De tous temps, les hommes ont éprouvé le besoin de se rallier sous des emblèmes à des fins de distinction, d'identification, de reconnaissance. Soit pour des raisons militaires, administratives, ou pour défendre une idée. Ainsi, chaque pays a son drapeau, chaque ville a son blason.

Les premier habitants de Lutèce étaient des insulaires. Aussi, dès la formation de la Cité, ils se livrèrent à la navigation. Sous le règne de Tibère, les navigateurs parisiens (Nautae Parisiaci) élevèrent à Jupiter un autel dont les fragments furent retrouvés dans l'Ile de la Cité, sous le choeur de Notre-Dame, au cours de fouilles effectuées en 1710. Une pierre de cet autel, conservée au musée de Cluny porte la mention en latin "Sous Tibère César Auguste, les navigateurs parisiens ont élevé publiquement (ce monument) à Jupiter très bon, très grand". Déja, les "Nautae Parisiaci" formaient une société reconnue, par la puissance publique qui régissait alors Lutèce.

En 1210, Philippe Auguste était roi de France.
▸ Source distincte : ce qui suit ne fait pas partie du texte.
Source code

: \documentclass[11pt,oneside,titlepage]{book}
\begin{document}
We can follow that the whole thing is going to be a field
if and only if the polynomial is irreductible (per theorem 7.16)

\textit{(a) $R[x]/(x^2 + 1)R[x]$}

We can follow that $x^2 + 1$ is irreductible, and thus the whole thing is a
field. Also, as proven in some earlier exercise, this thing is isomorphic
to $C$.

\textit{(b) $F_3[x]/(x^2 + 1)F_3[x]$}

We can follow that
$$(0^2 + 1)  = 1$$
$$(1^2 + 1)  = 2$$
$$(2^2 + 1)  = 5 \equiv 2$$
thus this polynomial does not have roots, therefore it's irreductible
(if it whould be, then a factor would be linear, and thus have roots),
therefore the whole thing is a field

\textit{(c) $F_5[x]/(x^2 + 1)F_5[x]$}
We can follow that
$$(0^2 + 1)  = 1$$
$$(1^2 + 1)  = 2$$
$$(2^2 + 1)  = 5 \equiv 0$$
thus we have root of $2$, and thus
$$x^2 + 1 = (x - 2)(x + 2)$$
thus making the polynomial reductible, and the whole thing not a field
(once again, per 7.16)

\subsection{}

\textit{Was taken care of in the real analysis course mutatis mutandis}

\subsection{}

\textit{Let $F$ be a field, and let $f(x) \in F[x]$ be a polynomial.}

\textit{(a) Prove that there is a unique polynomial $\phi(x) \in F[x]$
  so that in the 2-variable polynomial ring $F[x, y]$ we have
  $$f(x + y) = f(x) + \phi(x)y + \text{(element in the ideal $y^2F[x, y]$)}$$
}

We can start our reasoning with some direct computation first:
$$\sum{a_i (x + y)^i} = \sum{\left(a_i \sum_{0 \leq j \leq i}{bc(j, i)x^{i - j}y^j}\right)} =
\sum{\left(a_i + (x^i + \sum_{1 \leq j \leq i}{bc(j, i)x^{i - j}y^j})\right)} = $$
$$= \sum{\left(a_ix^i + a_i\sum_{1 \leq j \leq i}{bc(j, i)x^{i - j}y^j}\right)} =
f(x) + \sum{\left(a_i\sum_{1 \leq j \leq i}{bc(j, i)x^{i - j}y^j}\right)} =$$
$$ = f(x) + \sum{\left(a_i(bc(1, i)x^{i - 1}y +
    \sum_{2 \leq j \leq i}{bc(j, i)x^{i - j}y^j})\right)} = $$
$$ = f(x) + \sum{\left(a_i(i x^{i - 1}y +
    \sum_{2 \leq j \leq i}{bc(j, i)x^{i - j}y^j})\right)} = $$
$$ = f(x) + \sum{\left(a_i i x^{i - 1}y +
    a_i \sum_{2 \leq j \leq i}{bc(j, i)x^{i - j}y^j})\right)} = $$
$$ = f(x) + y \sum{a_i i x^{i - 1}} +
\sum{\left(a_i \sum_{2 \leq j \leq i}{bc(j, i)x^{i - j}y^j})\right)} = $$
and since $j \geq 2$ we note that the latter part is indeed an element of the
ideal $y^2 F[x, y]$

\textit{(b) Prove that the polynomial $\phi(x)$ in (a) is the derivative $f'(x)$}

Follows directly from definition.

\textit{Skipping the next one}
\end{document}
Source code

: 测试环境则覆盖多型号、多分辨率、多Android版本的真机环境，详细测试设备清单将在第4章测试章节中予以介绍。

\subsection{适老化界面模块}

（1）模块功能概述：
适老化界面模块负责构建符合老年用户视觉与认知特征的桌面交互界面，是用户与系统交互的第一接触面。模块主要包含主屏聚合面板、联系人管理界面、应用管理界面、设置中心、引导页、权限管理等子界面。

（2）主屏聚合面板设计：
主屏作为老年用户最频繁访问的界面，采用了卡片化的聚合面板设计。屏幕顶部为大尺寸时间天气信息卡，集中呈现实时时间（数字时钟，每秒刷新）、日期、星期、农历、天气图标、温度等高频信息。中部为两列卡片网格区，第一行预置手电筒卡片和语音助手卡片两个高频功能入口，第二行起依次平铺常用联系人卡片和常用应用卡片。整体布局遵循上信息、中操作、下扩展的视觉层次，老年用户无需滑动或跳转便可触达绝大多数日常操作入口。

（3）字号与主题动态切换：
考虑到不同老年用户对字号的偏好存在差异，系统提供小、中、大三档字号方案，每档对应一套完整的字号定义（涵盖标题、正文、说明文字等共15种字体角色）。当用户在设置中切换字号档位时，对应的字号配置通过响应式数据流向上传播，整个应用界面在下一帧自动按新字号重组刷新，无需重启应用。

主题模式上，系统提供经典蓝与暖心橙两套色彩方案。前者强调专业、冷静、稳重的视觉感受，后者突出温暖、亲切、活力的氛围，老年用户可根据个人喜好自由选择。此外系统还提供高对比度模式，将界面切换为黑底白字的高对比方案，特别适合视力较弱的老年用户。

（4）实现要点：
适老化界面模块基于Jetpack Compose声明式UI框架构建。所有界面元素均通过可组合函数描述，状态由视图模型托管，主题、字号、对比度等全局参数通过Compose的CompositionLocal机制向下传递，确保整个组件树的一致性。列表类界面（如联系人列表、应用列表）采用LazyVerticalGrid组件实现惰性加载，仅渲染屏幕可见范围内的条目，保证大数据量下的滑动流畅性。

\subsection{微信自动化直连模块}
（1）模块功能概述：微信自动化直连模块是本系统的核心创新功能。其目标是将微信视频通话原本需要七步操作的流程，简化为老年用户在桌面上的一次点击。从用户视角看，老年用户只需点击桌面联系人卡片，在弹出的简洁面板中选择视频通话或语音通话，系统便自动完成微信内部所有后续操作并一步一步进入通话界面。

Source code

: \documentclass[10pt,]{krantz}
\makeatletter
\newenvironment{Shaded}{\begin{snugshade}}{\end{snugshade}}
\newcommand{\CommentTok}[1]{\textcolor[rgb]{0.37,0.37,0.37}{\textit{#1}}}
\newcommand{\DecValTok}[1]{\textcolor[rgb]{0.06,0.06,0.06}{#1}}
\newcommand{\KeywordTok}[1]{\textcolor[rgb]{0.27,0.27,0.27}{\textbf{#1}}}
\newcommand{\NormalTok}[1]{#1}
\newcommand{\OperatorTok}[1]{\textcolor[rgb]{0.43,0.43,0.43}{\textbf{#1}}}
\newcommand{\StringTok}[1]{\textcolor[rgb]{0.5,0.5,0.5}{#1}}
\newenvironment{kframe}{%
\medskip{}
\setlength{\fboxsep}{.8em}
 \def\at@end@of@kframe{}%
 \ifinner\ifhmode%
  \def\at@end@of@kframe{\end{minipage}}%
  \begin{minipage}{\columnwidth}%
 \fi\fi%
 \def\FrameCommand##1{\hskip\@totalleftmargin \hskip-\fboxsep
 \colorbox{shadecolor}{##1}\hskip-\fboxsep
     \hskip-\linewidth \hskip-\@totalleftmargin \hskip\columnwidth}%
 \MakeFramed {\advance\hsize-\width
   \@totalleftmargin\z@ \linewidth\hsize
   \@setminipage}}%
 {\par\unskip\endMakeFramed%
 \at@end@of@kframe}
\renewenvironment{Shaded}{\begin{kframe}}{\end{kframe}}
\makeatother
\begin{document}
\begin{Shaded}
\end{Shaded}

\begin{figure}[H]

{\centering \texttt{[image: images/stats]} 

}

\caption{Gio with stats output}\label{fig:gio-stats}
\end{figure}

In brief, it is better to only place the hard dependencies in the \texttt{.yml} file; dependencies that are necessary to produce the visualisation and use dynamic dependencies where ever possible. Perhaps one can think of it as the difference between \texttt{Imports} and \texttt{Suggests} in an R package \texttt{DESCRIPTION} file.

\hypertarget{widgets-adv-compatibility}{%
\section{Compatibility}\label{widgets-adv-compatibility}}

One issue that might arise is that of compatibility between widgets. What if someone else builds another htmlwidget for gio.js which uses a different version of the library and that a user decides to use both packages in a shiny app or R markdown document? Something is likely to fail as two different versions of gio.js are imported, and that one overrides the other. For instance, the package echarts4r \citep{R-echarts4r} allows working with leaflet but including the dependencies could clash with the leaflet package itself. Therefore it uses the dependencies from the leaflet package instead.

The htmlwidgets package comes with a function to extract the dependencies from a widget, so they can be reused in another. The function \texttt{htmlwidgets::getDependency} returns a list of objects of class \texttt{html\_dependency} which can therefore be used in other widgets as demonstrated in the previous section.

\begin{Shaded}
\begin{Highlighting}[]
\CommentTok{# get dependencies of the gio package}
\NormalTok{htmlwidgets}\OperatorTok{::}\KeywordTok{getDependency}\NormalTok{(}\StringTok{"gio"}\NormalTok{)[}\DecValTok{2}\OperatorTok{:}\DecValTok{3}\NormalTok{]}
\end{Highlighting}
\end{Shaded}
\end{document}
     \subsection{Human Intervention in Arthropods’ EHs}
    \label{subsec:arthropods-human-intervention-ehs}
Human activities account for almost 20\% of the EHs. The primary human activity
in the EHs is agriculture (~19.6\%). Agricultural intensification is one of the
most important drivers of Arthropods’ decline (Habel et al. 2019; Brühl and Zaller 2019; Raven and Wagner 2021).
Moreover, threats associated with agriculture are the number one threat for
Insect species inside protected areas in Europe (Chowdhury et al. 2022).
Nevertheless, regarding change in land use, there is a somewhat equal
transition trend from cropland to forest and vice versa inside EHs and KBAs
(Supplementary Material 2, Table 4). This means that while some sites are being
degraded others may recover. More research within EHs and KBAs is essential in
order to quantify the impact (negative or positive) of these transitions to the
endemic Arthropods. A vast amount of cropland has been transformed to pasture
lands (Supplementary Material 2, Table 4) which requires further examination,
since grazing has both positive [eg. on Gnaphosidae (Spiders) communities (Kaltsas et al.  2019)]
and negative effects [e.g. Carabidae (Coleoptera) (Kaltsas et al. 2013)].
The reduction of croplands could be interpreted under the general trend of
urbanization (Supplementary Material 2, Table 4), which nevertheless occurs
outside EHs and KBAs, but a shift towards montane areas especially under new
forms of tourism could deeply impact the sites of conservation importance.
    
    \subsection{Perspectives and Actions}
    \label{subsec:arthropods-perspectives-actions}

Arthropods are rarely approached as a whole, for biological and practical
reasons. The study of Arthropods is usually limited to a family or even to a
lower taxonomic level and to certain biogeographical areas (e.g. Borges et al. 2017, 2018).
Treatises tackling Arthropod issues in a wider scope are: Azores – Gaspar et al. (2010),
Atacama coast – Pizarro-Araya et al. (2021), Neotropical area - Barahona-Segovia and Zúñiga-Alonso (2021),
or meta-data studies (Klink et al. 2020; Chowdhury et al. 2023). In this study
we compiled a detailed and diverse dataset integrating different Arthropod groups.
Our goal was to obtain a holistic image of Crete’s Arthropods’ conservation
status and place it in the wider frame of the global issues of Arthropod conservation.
Il concéda des droits et privilèges de Prévôté à la puissante corporation des marchands de l'eau de Paris (Mercator aquae Parisius) qui avaient déja reçu des privilèges de Louis VII dès 1170. Les marchands de l'eau avaient seuls, le droit d'amener par voie fluviale des denrées sur le Port de Paris. Ils possédaient le privilège exclusif de la navigation sur la Seine, en aval des ponts de la Cité jusqu'à Mantes. Aucun marchand n'appartenant pas à la Corporation ne pouvait pénétrer dans ce riche bassin sans être conduit par l'un d'entre eux ou son représentant.

 

Grandes armes de la Ville de Paris établies selon les usages de l'art et de la science héraldiques.

Elles s'énoncent comme suit:

Blason: De gueules à la nef équipée d'argent voguant sur des ondes du même, mouvant de la pointe; au chef d'azur, semé de fleurs de lis d'or.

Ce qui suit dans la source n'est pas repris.